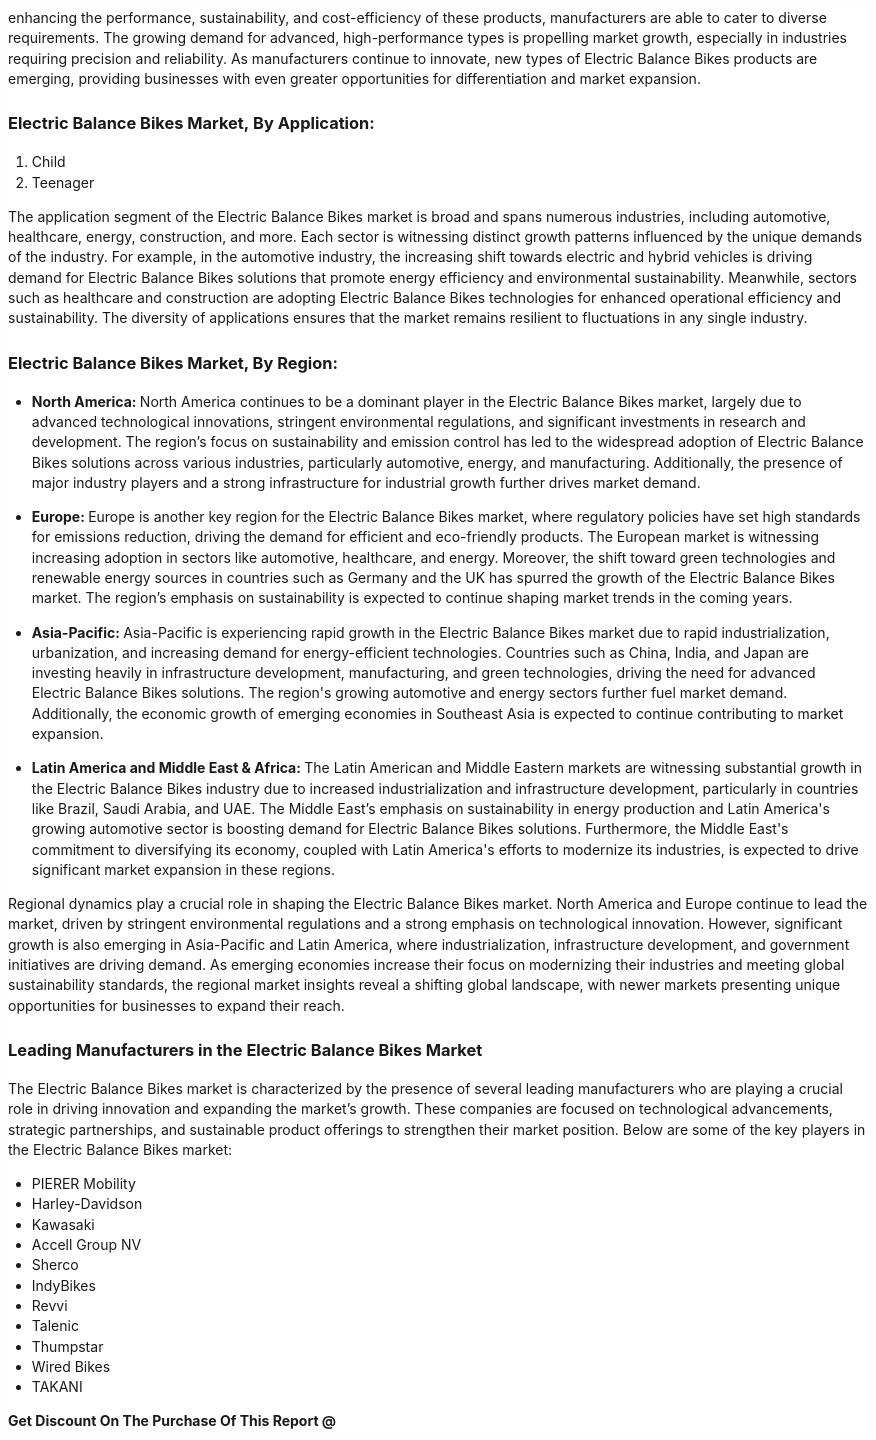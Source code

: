 enhancing the performance, sustainability, and cost-efficiency of these products, manufacturers are able to cater to diverse requirements. The growing demand for advanced, high-performance types is propelling market growth, especially in industries requiring precision and reliability. As manufacturers continue to innovate, new types of Electric Balance Bikes products are emerging, providing businesses with even greater opportunities for differentiation and market expansion.</p><h3>Electric Balance Bikes Market,&nbsp;By Application:</h3><ol><li>Child<li> Teenager</li></ol><p>The application segment of the Electric Balance Bikes market is broad and spans numerous industries, including automotive, healthcare, energy, construction, and more. Each sector is witnessing distinct growth patterns influenced by the unique demands of the industry. For example, in the automotive industry, the increasing shift towards electric and hybrid vehicles is driving demand for Electric Balance Bikes solutions that promote energy efficiency and environmental sustainability. Meanwhile, sectors such as healthcare and construction are adopting Electric Balance Bikes technologies for enhanced operational efficiency and sustainability. The diversity of applications ensures that the market remains resilient to fluctuations in any single industry.</p><h3>Electric Balance Bikes Market, By Region:</h3><ul><li><p><strong>North America:&nbsp;</strong>North America continues to be a dominant player in the Electric Balance Bikes market, largely due to advanced technological innovations, stringent environmental regulations, and significant investments in research and development. The region&rsquo;s focus on sustainability and emission control has led to the widespread adoption of Electric Balance Bikes solutions across various industries, particularly automotive, energy, and manufacturing. Additionally, the presence of major industry players and a strong infrastructure for industrial growth further drives market demand.</p></li><li><p><strong><strong>Europe:&nbsp;</strong></strong>Europe is another key region for the Electric Balance Bikes market, where regulatory policies have set high standards for emissions reduction, driving the demand for efficient and eco-friendly products. The European market is witnessing increasing adoption in sectors like automotive, healthcare, and energy. Moreover, the shift toward green technologies and renewable energy sources in countries such as Germany and the UK has spurred the growth of the Electric Balance Bikes market. The region&rsquo;s emphasis on sustainability is expected to continue shaping market trends in the coming years.</p></li><li><p><strong><strong>Asia-Pacific:&nbsp;</strong></strong>Asia-Pacific is experiencing rapid growth in the Electric Balance Bikes market due to rapid industrialization, urbanization, and increasing demand for energy-efficient technologies. Countries such as China, India, and Japan are investing heavily in infrastructure development, manufacturing, and green technologies, driving the need for advanced Electric Balance Bikes solutions. The region's growing automotive and energy sectors further fuel market demand. Additionally, the economic growth of emerging economies in Southeast Asia is expected to continue contributing to market expansion.</p></li><li><p><strong><strong>Latin America and Middle East &amp; Africa:&nbsp;</strong></strong>The Latin American and Middle Eastern markets are witnessing substantial growth in the Electric Balance Bikes industry due to increased industrialization and infrastructure development, particularly in countries like Brazil, Saudi Arabia, and UAE. The Middle East&rsquo;s emphasis on sustainability in energy production and Latin America's growing automotive sector is boosting demand for Electric Balance Bikes solutions. Furthermore, the Middle East's commitment to diversifying its economy, coupled with Latin America's efforts to modernize its industries, is expected to drive significant market expansion in these regions.</p></li></ul><p>Regional dynamics play a crucial role in shaping the Electric Balance Bikes market. North America and Europe continue to lead the market, driven by stringent environmental regulations and a strong emphasis on technological innovation. However, significant growth is also emerging in Asia-Pacific and Latin America, where industrialization, infrastructure development, and government initiatives are driving demand. As emerging economies increase their focus on modernizing their industries and meeting global sustainability standards, the regional market insights reveal a shifting global landscape, with newer markets presenting unique opportunities for businesses to expand their reach.</p><h3><strong>Leading Manufacturers in the Electric Balance Bikes Market</strong></h3><p>The Electric Balance Bikes market is characterized by the presence of several leading manufacturers who are playing a crucial role in driving innovation and expanding the market&rsquo;s growth. These companies are focused on technological advancements, strategic partnerships, and sustainable product offerings to strengthen their market position. Below are some of the key players in the Electric Balance Bikes market:</p></div><div class="article-main__content" data-test-id="publishing-text-block"><ul><li><span class="">PIERER Mobility<li>Harley-Davidson<li>Kawasaki<li>Accell Group NV<li>Sherco<li>IndyBikes<li>Revvi<li>Talenic<li>Thumpstar<li>Wired Bikes<li>TAKANI</span></li></ul></div><div class="article-main__content" data-test-id="publishing-text-block"><p><span class="font-[700]"><strong>Get Discount On The Purchase Of This Report @</strong>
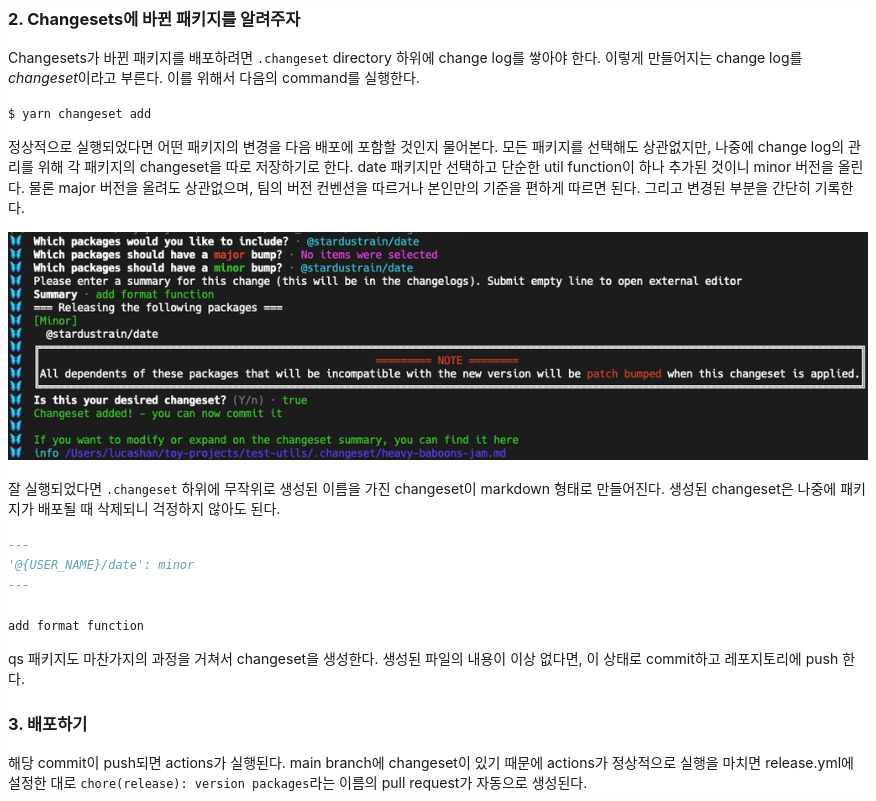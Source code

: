 ### 2. Changesets에 바뀐 패키지를 알려주자

Changesets가 바뀐 패키지를 배포하려면 `.changeset` directory 하위에 change log를 쌓아야 한다. 이렇게 만들어지는 change log를 *changeset*이라고 부른다. 이를 위해서 다음의 command를 실행한다.

```bash
$ yarn changeset add
```

정상적으로 실행되었다면 어떤 패키지의 변경을 다음 배포에 포함할 것인지 물어본다. 모든 패키지를 선택해도 상관없지만, 나중에 change log의 관리를 위해 각 패키지의 changeset을 따로 저장하기로 한다. date 패키지만 선택하고 단순한 util function이 하나 추가된 것이니 minor 버전을 올린다. 물론 major 버전을 올려도 상관없으며, 팀의 버전 컨벤션을 따르거나 본인만의 기준을 편하게 따르면 된다. 그리고 변경된 부분을 간단히 기록한다.

<center>
  <img src="../../assets/posts/programming/changesets-example1.png" width="100%" alt="date 패키지 minor 업데이트">
</center>

잘 실행되었다면 `.changeset` 하위에 무작위로 생성된 이름을 가진 changeset이 markdown 형태로 만들어진다. 생성된 changeset은 나중에 패키지가 배포될 때 삭제되니 걱정하지 않아도 된다.

```md
---
'@{USER_NAME}/date': minor
---

add format function
```

qs 패키지도 마찬가지의 과정을 거쳐서 changeset을 생성한다. 생성된 파일의 내용이 이상 없다면, 이 상태로 commit하고 레포지토리에 push 한다.

### 3. 배포하기

해당 commit이 push되면 actions가 실행된다. main branch에 changeset이 있기 때문에 actions가 정상적으로 실행을 마치면 release.yml에 설정한 대로 `chore(release): version packages`라는 이름의 pull request가 자동으로 생성된다.

<center>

________________________________________

■ **What you will do**
Using the records above, work out how many lines hold the string "minor"; answer with that number alone.

■ **Answer to the problem**
3